Il se rendit dans une petite maison tenue par une Ganashe ridée, aux cheveux noirs et passablement myope. Ce tableau conforme à tout ce qu’il s’imaginait le réconforta dans l’idée qu’il avait frappé à la bonne porte. Il lui tendit les derniers talents qu’il possédait afin de savoir avant l’heure ce que lui réserverait son entreprise. La dame écouta patiemment ses dires puis tendit ses mains vers la pierre de vie qui était face à elle. Cette dernière s’illumina légèrement et aussitôt la voyante révéla sa destinée au marchand :

« Je vois bien des difficultés, bien des épreuves sur votre trajet. Vous reviendrez couvert de richesses et pourtant ce sera là le moindre des trésors avec lequel vous rentrerez. La souffrance engendrera la joie et de la sueur de votre front et du sang de vos veines jaillira votre prospérité à venir qui ne sera pas faite que d’argent et d’or. »

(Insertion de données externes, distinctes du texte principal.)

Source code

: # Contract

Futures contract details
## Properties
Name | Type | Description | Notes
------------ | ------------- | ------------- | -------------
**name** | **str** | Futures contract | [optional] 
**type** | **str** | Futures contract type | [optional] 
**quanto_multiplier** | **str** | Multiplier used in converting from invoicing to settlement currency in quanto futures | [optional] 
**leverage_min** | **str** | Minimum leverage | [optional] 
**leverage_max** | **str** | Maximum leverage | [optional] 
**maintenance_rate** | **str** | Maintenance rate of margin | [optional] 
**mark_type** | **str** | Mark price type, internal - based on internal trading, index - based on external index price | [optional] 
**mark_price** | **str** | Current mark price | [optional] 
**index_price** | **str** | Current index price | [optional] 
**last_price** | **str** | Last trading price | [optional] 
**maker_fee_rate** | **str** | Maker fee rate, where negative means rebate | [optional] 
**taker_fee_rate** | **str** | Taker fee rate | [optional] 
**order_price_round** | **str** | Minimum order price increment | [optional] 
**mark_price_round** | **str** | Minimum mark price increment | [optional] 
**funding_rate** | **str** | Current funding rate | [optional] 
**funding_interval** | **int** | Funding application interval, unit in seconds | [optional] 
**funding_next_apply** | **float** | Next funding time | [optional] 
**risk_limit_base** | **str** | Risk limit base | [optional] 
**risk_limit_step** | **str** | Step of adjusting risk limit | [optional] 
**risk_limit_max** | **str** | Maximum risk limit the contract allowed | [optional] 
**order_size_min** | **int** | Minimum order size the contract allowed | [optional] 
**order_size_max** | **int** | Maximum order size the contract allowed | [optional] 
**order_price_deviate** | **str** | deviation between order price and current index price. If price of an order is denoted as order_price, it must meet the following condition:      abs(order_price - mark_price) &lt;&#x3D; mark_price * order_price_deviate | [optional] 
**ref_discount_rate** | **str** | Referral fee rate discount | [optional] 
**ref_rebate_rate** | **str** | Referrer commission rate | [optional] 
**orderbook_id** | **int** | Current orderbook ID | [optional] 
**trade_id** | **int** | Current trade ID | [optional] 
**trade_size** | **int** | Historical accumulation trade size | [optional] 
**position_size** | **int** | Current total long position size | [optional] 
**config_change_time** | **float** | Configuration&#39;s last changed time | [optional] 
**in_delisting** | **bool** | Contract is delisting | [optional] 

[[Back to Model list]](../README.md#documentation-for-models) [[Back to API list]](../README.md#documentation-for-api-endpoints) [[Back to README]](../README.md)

A ces derniers mots la pierre cessa de luire et la voyante se tut sans rien laisser apparaître des émotions qu’elle avait pu ressentir à la suite de pareil discours. Les révélations avaient été brèves et Fissa ne savait pas trop comment réagir non plus. Il repartit néanmoins satisfait car du peu qu’il avait saisi son bonheur se situait au bout du chemin. S’il avait été un peu plus instruit sur le sujet il aurait su que ces roches ésotériques sont capables de bien des prouesses entre des mains aguerries mais jamais de prévoir l’avenir. Elles ne peuvent produire que le possible or, la révélation du futur ne pouvant manquer d’avoir un impact sur ce dernier, le prédire à coup sûr est impossible et donc hors de portée de toute magie. Peut-être que de la liberté des âmes naît l’incertitude de l’avenir. Au contraire, peut-être que le destin est écrit mais, dans ce cas, il ne peut en aucun cas être révélé sous peine de s’avérer faux. Quoi qu’il en soit cette dame avait gagné quelques talents sans trop d’effort et si elle avait usé de sa pierre de vie c’était uniquement pour la faire briller afin d’impressionner le profane.